I am aware of that, I mainly want to do this to learn and to get a feeling about the results. At which point can I expect better results? I think if I consider both the sentence collection speed and the resonance in the community the best that I can expect until August is 150 h from 1000 people. Would that be enough for a first alpha of a general purpose voice recognition system that could be usable for people who donated to the dataset or is 1 000 hours really the minimum?

Yep, deepspeech-german is a good start :slight_smile:

As for the amount necessary, it depends how good the results should be. I would argue that you get a decent model for the common voice input. But I guess someone will build a German model this year with a lot more that you could then refine (Transformer) to your needs.

1 Like

For reference, with mixed sources on French I achieved to get around 650h and this is producing good enough results for demo-ing, and getting people on board.

1 Like

I finally found a service that is usable without a credit card and payable for me. I now use a machine with two 1080Tis in the cloud on

They are a little more expensive than others but I won’t use them for weeks, so this is okay for me.

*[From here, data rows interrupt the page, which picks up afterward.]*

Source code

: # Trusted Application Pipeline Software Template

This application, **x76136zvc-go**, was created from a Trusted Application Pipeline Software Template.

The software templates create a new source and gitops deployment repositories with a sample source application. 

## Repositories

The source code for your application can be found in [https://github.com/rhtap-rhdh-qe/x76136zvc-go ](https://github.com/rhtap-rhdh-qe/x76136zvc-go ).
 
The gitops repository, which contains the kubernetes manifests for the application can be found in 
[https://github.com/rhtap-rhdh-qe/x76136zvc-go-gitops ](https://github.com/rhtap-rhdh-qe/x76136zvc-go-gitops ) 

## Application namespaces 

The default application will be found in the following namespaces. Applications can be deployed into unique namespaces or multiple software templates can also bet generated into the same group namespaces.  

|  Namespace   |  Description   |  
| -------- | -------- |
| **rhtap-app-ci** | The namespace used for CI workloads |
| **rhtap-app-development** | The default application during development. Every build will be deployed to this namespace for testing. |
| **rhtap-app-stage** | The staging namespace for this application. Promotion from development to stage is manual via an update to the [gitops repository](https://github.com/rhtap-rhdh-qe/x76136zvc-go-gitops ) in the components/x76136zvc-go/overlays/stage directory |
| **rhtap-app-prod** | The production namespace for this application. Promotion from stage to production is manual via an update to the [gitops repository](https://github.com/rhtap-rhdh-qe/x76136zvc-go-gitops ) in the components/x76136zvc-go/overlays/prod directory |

If you just want a German model, why not try this one first. Is on 0.6 code base, but fresh :slight_smile:

I want to create a model for Esperanto (plus I want to learn the technology).

But I will also try out the German model, of course. How good is it already?

Ah, yes I remember. Quality is really good for speaking slowly and clearly, worse for accent and or fast.

1 Like

Nice, can’t wait until Firefox Voice and Mycroft support deepspeech. I assume the quality is better for people who actually donated to the dataset right?

I know that the 35 h (and soon 70h) of Esperanto won’t bring good results. I see this as a learning project and if I can create a network that is somewhat functional this can also be used to motivate people to donate more audio.